THE BOSS (RIAA): WHAAAAAAAT?

RIAA LAWYER: Calm down, boss.

THE BOSS (RIAA): I will NOT calm down. You are telling me that all our carefully crafted plans were nullified by a few people running web sites!

RIAA LAWYER: Well it wasn’t a few of them, boss. It was an awful lot of them. And Reddit and Wikipedia basically led the charge, and they’re both HUGE.

THE BOSS (RIAA): Wikiwhat?

RIAA LAWYER: Wikipedia. An online encyclopedia that allows readers to edit pages.

THE BOSS (RIAA): And the other one is… ?

RIAA LAWYER: Reddit. They… uh… post links to things. And then they talk about how much they hate the links they posted.

(Silence.)

THE BOSS (RIAA): Really?

LAWYER: As near as I can tell.

In truth, it’s not really fair to say that Reddit and Wikipedia led the charge. There were a lot of groups involved, and there had already been a “censorship day” back in 2011 (though not a full-on blackout). That said, I think it’s absolutely fair to say that Reddit was a huge contributor to the blackout, and they deserve a lot of credit for supplying an enormous amount of momentum.

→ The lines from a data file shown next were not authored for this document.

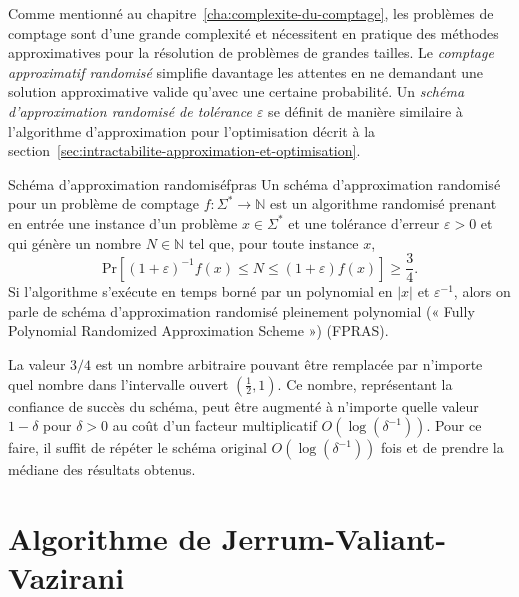 Comme mentionné au chapitre~\ref{cha:complexite-du-comptage}, les problèmes de comptage sont d'une grande complexité et nécessitent en pratique des méthodes approximatives pour la résolution de problèmes de grandes tailles. Le \textit{comptage approximatif randomisé} simplifie davantage les attentes en ne demandant une solution approximative valide qu'avec une certaine probabilité. Un \textit{schéma d'approximation randomisé de tolérance $\varepsilon$} se définit de manière similaire à l'algorithme d'approximation pour l'optimisation décrit à la section~\ref{sec:intractabilite-approximation-et-optimisation}. 

\begin{maindefinition}{Schéma d'approximation randomisé}{fpras}
    Un schéma d'approximation randomisé pour un problème de comptage $f: \Sigma^{*} \to \mathbb{N}$ est un algorithme randomisé prenant en entrée une instance d'un problème $x \in \Sigma^{*}$ et une tolérance d'erreur $\varepsilon > 0$ et qui génère un nombre $N \in \mathbb{N}$ tel que, pour toute instance $x$,
    \begin{equation*}
        \mathrm{ Pr }\left[(1+\varepsilon)^{-1} f(x) \leq N \leq (1+\varepsilon)f(x)\right] \geq \frac{3}{4} .
    \end{equation*}
    Si l'algorithme s'exécute en temps borné par un polynomial en $\lvert x \rvert$ et $\varepsilon^{-1}$, alors on parle de schéma d'approximation randomisé pleinement polynomial (« Fully Polynomial Randomized Approximation Scheme ») (FPRAS).
\end{maindefinition}

La valeur $3/4$ est un nombre arbitraire pouvant être remplacée par n'importe quel nombre dans l'intervalle ouvert $(\frac{1}{2}, 1)$. Ce nombre, représentant la confiance de succès du schéma, peut être augmenté à n'importe quelle valeur $1-\delta$ pour $\delta > 0$ au coût d'un facteur multiplicatif $O(\log(\delta^{-1}))$. Pour ce faire, il suffit de répéter le schéma original $O(\log(\delta^{-1}))$ fois et de prendre la médiane des résultats obtenus.   


\section{Algorithme de Jerrum-Valiant-Vazirani}
\label{sec:algorithme-jvv}

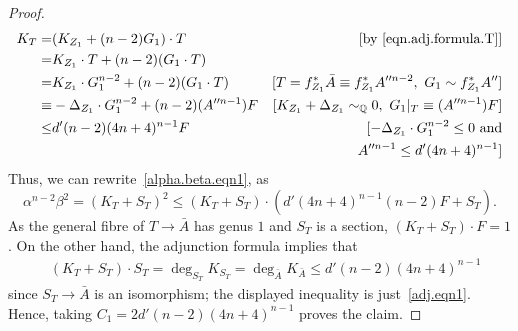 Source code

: \documentclass[11pt]{ip-journal}
\theoremstyle{definition}
\newcommand{\bQ}{\mathbb{Q}}
\begin{document}
\begin{proof}
\begin{align}
 K_T=  
 & 
 (K_{Z_1}+(n-2)G_1) \cdot  T 
 &  
[\text{by } \eqref{eqn.adj.formula.T}]\\
\nonumber  
= 
& 
K_{Z_1} \cdot T +(n-2)(G_1 \cdot  T) 
&  
\\
\label{adj.eqn.2} 
= & 
K_{Z_1} \cdot G_1^{n-2} +(n-2)(G_1 \cdot  T) &  
[T=f_{Z_1}^\ast \bar{A}\equiv f_{Z_1}^\ast A''^{n-2} , \ G_1 \sim f_{Z_1}^\ast A''] \\
\nonumber
\equiv & 
-\Delta_{Z_1} \cdot G_1^{n-2} + (n-2)(A''^{n-1}) F & 
[K_{Z_1} + \Delta_{Z_1} \sim_\bQ 0, \ G_1|_{T} \equiv (A''^{n-1}) F]\\
\nonumber 
\leq & 
 d'(n-2)(4n+4)^{n-1}F & 
[-\Delta_{Z_1} \cdot G_1^{n-2} \leq 0 \ \text{and}\\
\nonumber && A''^{n-1} \leq d'(4n+4)^{n-1}]
\end{align}
Thus, we can rewrite~\eqref{alpha.beta.eqn1}, as
\[
\alpha^{n-2} \beta^2 =  
(K_{T}+S_{T})^2 \leq (K_{T}+S_{T}) \cdot (d'(4n+4)^{n-1}(n-2)F + S_T).
\]
As the general fibre of $T \to \bar{A}$ has genus $1$ and $S_T$ is a section, $(K_{T}+S_{T}) \cdot F = 1$.
On the other hand, the adjunction formula implies that
\begin{align*}
& (K_{T}+S_{T}) \cdot S_T =
 \deg_{S_T} K_{S_T} = 
 \deg_{\bar{A}} K_{\bar{A}} \leq 
d'(n-2)(4n+4)^{n-1}
\end{align*}
since $S_T \to \bar{A}$ is an isomorphism; the displayed inequality is just~\eqref{adj.eqn1}.
Hence, taking $C_1 = 2d'(n-2)(4n+4)^{n-1}$ proves the claim. 

\medskip


\end{proof}
\end{document}
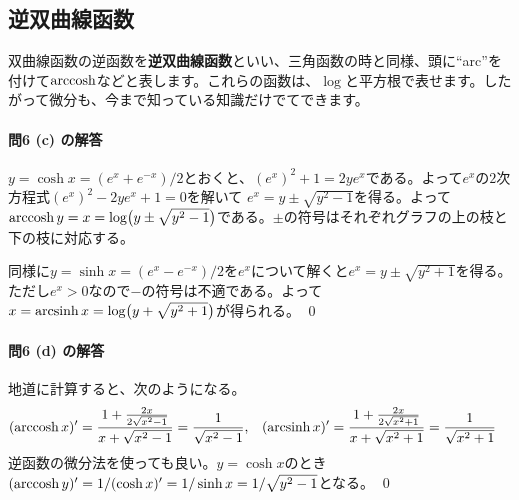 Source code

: \subsection{逆双曲線函数}

双曲線函数の逆函数を\textbf{逆双曲線函数}といい、三角函数の時と同様、頭に``arc''を付けて$\operatorname{arccosh}$などと表します。これらの函数は、$\log$と平方根で表せます。したがって微分も、今まで知っている知識だけでてできます。

\paragraph{問6 (c) の解答}

$y=\cosh x = (e^x+e^{-x})/2$とおくと、$(e^x)^2 + 1 = 2ye^x$である。よって$e^x$の$2$次方程式$(e^x)^2 - 2y e^x+1=0$を解いて
$e^x = y\pm\sqrt{y^2-1}$を得る。よって$\operatorname{arccosh} y = x = \log\bigl(y\pm\sqrt{y^2-1}\bigr)$である。$\pm$の符号はそれぞれグラフの上の枝と下の枝に対応する。

同様に$y=\sinh x = (e^x - e^{-x})/2$を$e^x$について解くと$e^x=y\pm\sqrt{y^2+1}$を得る。ただし$e^x>0$なので$-$の符号は不適である。よって$x=\operatorname{arcsinh} x=\log\bigl(y+\sqrt{y^2+1}\bigr)$が得られる。 \qed

\paragraph{問6 (d) の解答} 地道に計算すると、次のようになる。
\begin{align*}
(\operatorname{arccosh} x)' &= \frac{1+\frac{2x}{2\sqrt{x^2-1}}}{x+\sqrt{x^2-1}} = \frac{1}{\sqrt{x^2-1}}, &
(\operatorname{arcsinh} x)' &= \frac{1+\frac{2x}{2\sqrt{x^2+1}}}{x+\sqrt{x^2+1}} = \frac{1}{\sqrt{x^2+1}}
\end{align*}
逆函数の微分法を使っても良い。$y=\cosh x$のとき$(\operatorname{arccosh} y)' = 1 / (\cosh x)' = 1 / \sinh x = 1 / \sqrt{y^2-1}$となる。 \qed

Wikipedia took longer to jump in, but when they did I think that became a game-changing, defining moment in the SOPA/PIPA blackout.

The mainstream press tended to focus mostly on Wikipedia going black, and Google’s censorship logo. The computer press tended to focus mostly on Wikipedia, but some did note Reddit’s role.

The funny thing (to me) is that most of the mainstream groups supporting SOPA and PIPA are going to have a lot of trouble wrapping their heads around sites like Reddit, and I imagine the initial conversations are going to be a lot like the one above.